Any plan for OpenLLaMA-65B？

openlm-research / open_llama

OpenLLaMA, a permissively licensed open source reproduction of Meta AI’s LLaMA 7B trained on the RedPajama dataset

Apache License 2.0

7.27k stars 370 forks source link

Any plan for OpenLLaMA-65B？ #71

Closed JingxinLee closed 1 year ago

JingxinLee commented 1 year ago

Do you have a plan for releasing OpenLLaMA-65B？ Maybe met the GPUs amount bottleneck? Thanks

young-geng commented 1 year ago

Unfortunately we don't have the compute resources to do that.

JingxinLee commented 1 year ago

Unfortunately we don't have the compute resources to do that.

So how many H100/H800 GPUs do you need to train a OpenLLaMA-65B model?
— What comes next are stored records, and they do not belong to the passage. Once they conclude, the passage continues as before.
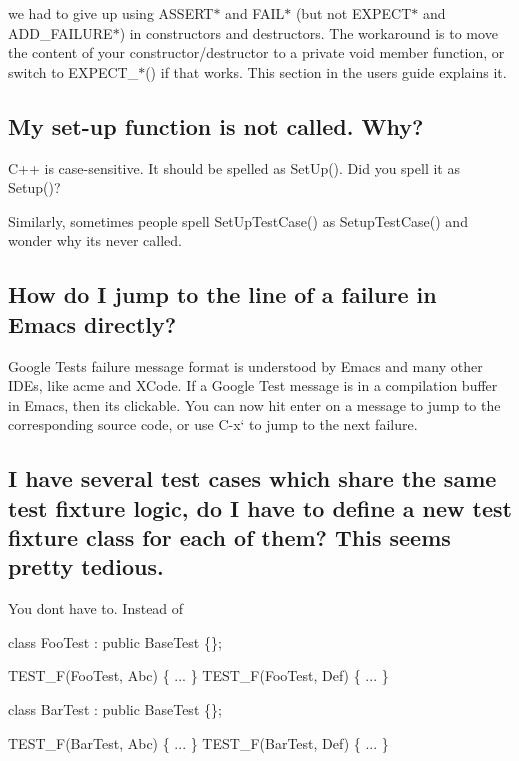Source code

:we had to give up using {\ttfamily A\+S\+S\+E\+R\+T$\ast$} and {\ttfamily F\+A\+I\+L$\ast$} (but not {\ttfamily E\+X\+P\+E\+C\+T$\ast$} and {\ttfamily A\+D\+D\+\_\+\+F\+A\+I\+L\+U\+R\+E$\ast$}) in constructors and destructors. The workaround is to move the content of your constructor/destructor to a private void member function, or switch to {\ttfamily E\+X\+P\+E\+C\+T\+\_\+$\ast$()} if that works. This section in the user\textquotesingle{}s guide explains it.

\subsection*{My set-\/up function is not called. Why?}

C++ is case-\/sensitive. It should be spelled as {\ttfamily Set\+Up()}. Did you spell it as {\ttfamily Setup()}?

Similarly, sometimes people spell {\ttfamily Set\+Up\+Test\+Case()} as {\ttfamily Setup\+Test\+Case()} and wonder why it\textquotesingle{}s never called.

\subsection*{How do I jump to the line of a failure in Emacs directly?}

Google Test\textquotesingle{}s failure message format is understood by Emacs and many other I\+D\+Es, like acme and X\+Code. If a Google Test message is in a compilation buffer in Emacs, then it\textquotesingle{}s clickable. You can now hit {\ttfamily enter} on a message to jump to the corresponding source code, or use {\ttfamily C-\/x}` to jump to the next failure.

\subsection*{I have several test cases which share the same test fixture logic, do I have to define a new test fixture class for each of them? This seems pretty tedious.}

You don\textquotesingle{}t have to. Instead of


\begin{DoxyCode}
class FooTest : public BaseTest \{\};

TEST\_F(FooTest, Abc) \{ ... \}
TEST\_F(FooTest, Def) \{ ... \}

class BarTest : public BaseTest \{\};

TEST\_F(BarTest, Abc) \{ ... \}
TEST\_F(BarTest, Def) \{ ... \}
\end{DoxyCode}


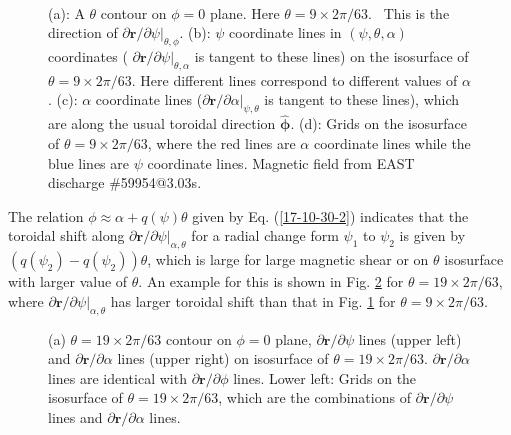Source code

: \documentclass{article}
\newcommand{\nobracket}{}
\newcommand{\tmmathbf}[1]{\ensuremath{\boldsymbol{#1}}}
\begin{document}
\

\begin{figure}[h]
  
  \caption{\label{17-9-16-1}(a): A $\theta$ contour on $\phi = 0$ plane. Here
  $\theta = 9 \times 2 \pi / 63$. \ This is the direction of $\partial
  \mathbf{r}/ \partial \psi |_{\theta, \phi} \nobracket$. (b): $\psi$
  coordinate lines in $(\psi, \theta, \alpha)$ coordinates ( $\partial
  \mathbf{r}/ \partial \psi |_{\theta, \alpha} \nobracket$ is tangent to these
  lines) on the isosurface of $\theta = 9 \times 2 \pi / 63$. Here different
  lines correspond to different values of $\alpha$. (c): $\alpha$ coordinate
  lines ($\partial \mathbf{r}/ \partial \alpha |_{\psi, \theta} \nobracket$ is
  tangent to these lines), which are along the usual toroidal direction
  $\hat{\tmmathbf{\phi}}$. (d): Grids on the isosurface of $\theta = 9 \times
  2 \pi / 63$, where the red lines are $\alpha$ coordinate lines while the
  blue lines are $\psi$ coordinate lines. Magnetic field from EAST discharge
  \#59954@3.03s.}
\end{figure}

The relation $\phi \approx \alpha + q (\psi) \theta$ given by Eq.
(\ref{17-10-30-2}) indicates that the toroidal shift along $\partial
\mathbf{r}/ \partial \psi |_{\alpha, \theta} \nobracket$ for a radial change
form $\psi_1$ to $\psi_2$ is given by $(q (\psi_2) - q (\psi_2)) \theta$,
which is large for large magnetic shear or on $\theta$ isosurface with larger
value of $\theta$. An example for this is shown in Fig. \ref{17-10-30-5} for
$\theta = 19 \times 2 \pi / 63$, where $\partial \mathbf{r}/ \partial \psi
|_{\alpha, \theta} \nobracket$ has larger toroidal shift than that in Fig.
\ref{17-9-16-1} for $\theta = 9 \times 2 \pi / 63$.

\begin{figure}[h]
  
  \caption{\label{17-10-30-5}(a) $\theta = 19 \times 2 \pi / 63$ contour on
  $\phi = 0$ plane, $\partial \mathbf{r}/ \partial \psi$ lines (upper left)
  and $\partial \mathbf{r}/ \partial \alpha$ lines (upper right) on isosurface
  of $\theta = 19 \times 2 \pi / 63$. $\partial \mathbf{r}/ \partial \alpha$
  lines are identical with $\partial \mathbf{r}/ \partial \phi$ lines. Lower
  left: Grids on the isosurface of $\theta = 19 \times 2 \pi / 63$, which are
  the combinations of $\partial \mathbf{r}/ \partial \psi$ lines and $\partial
  \mathbf{r}/ \partial \alpha$ lines.}
\end{figure}
\end{document}
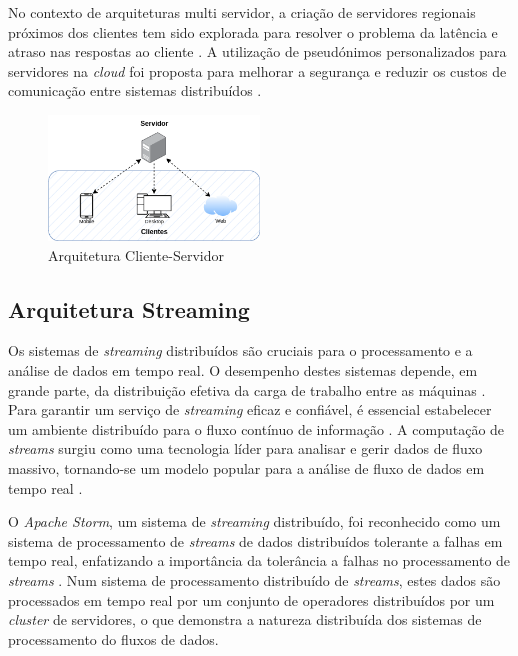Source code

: No contexto de arquiteturas multi servidor, a criação de servidores regionais próximos dos clientes 
tem sido explorada para resolver o problema da latência e atraso nas respostas ao cliente 
\cite{clientserver2022b}. A utilização de pseudónimos personalizados para servidores na 
\textit{cloud} foi proposta para melhorar a segurança e reduzir os custos de comunicação entre
sistemas distribuídos \cite{clientserver2017}.

\begin{figure}[H]
    \centering
    \includegraphics[width=0.5\textwidth]{media/content/estado-arte/client-server.png}
    \caption{Arquitetura Cliente-Servidor}
    \label{fig:client-server}
\end{figure}

\subsection{Arquitetura Streaming}

Os sistemas de \textit{streaming} distribuídos são cruciais para o processamento e a análise de dados 
em tempo real. O desempenho destes sistemas depende, em grande parte, da distribuição efetiva da 
carga de trabalho entre as máquinas \cite{stream2020}. Para garantir um serviço de \textit{streaming} 
eficaz e confiável, é essencial estabelecer um ambiente distribuído para o fluxo contínuo de 
informação \cite{stream2014}. A computação de \textit{streams} surgiu como uma tecnologia líder 
para analisar e gerir dados de fluxo massivo, tornando-se um modelo popular para a análise de 
fluxo de dados em tempo real \cite{stream2018} \cite{stream2018b}.

O \textit{Apache Storm}, um sistema de \textit{streaming} distribuído, foi reconhecido como um 
sistema de processamento de \textit{streams} de dados distribuídos tolerante a falhas em tempo real, 
enfatizando a importância da tolerância a falhas no processamento de \textit{streams} 
\cite{stormattwitter}. Num sistema de processamento distribuído de \textit{streams}, estes dados 
são processados em tempo real por um conjunto de operadores distribuídos por um \textit{\gls{cluster}}
de servidores, o que demonstra a natureza distribuída dos sistemas de processamento do fluxos de dados.

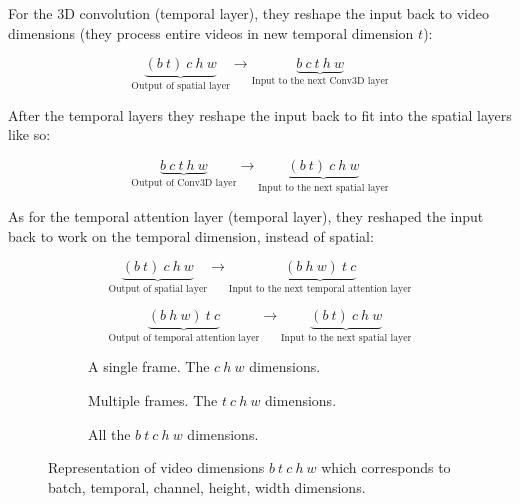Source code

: For the 3D convolution (temporal layer), they reshape the input back to video dimensions (they process entire videos in new temporal dimension $t$): 

\[ \underbrace{(b\ t)\ c\ h\ w}_{\text{Output of spatial layer}} \rightarrow \underbrace{b\ c\ t\ h\ w}_{\text{Input to the next Conv3D layer}} \]

After the temporal layers they reshape the input back to fit into the spatial layers like so:

\[ \underbrace{b\ c\ t\ h\ w}_{\text{Output of Conv3D layer}} \rightarrow \underbrace{(b\ t)\ c\ h\ w}_{\text{Input to the next spatial layer}} \]

As for the temporal attention layer (temporal layer), they reshaped the input back to work on the temporal dimension, instead of spatial:

\[ \underbrace{(b\ t)\ c\ h\ w}_{\text{Output of spatial layer}} \rightarrow \underbrace{(b\ h\ w) \ t\ c}_{\text{Input to the next temporal attention layer}} \]

\[ \underbrace{(b\ h\ w) \ t\ c}_{\text{Output of temporal attention layer}} \rightarrow \underbrace{(b\ t)\ c\ h\ w}_{\text{Input to the next spatial layer}} \]

\begin{figure}
    \centering

    \begin{subfigure}{0.3\textwidth}
        \centering
        \scalebox{0.5}{
            
        }
        \caption{A single frame. The $c\ h\ w$ dimensions.}
    \end{subfigure}

    \begin{subfigure}{0.3\textwidth}
        \centering
        \scalebox{0.5}{
            
        }
        \caption{Multiple frames. The $t\ c\ h\ w$ dimensions.}
    \end{subfigure}

    \begin{subfigure}{0.7\textwidth}
        \centering
        \scalebox{0.5}{
            
        }
        \caption{All the $b\ t\ c\ h\ w$ dimensions.}
    \end{subfigure}

    \caption{Representation of video dimensions $b\ t\ c\ h\ w$ which corresponds to batch, temporal, channel, height, width dimensions.}
    \label{fig:video_ldm_dimensions}
\end{figure}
May I ask the minimum number?

young-geng commented 1 year ago

I believe you will need at least 1000 of them to finish the training within a month.

JingxinLee commented 1 year ago

If I don't mind the amount of month to train, for example, I have 5 months to train a 65B model, can I say that I need at least 1000/5=200 GPUs? If I have 10 months to train, can I say I need at least 1000/10=100 GPUs? Thanks

young-geng commented 1 year ago

That sounds about right.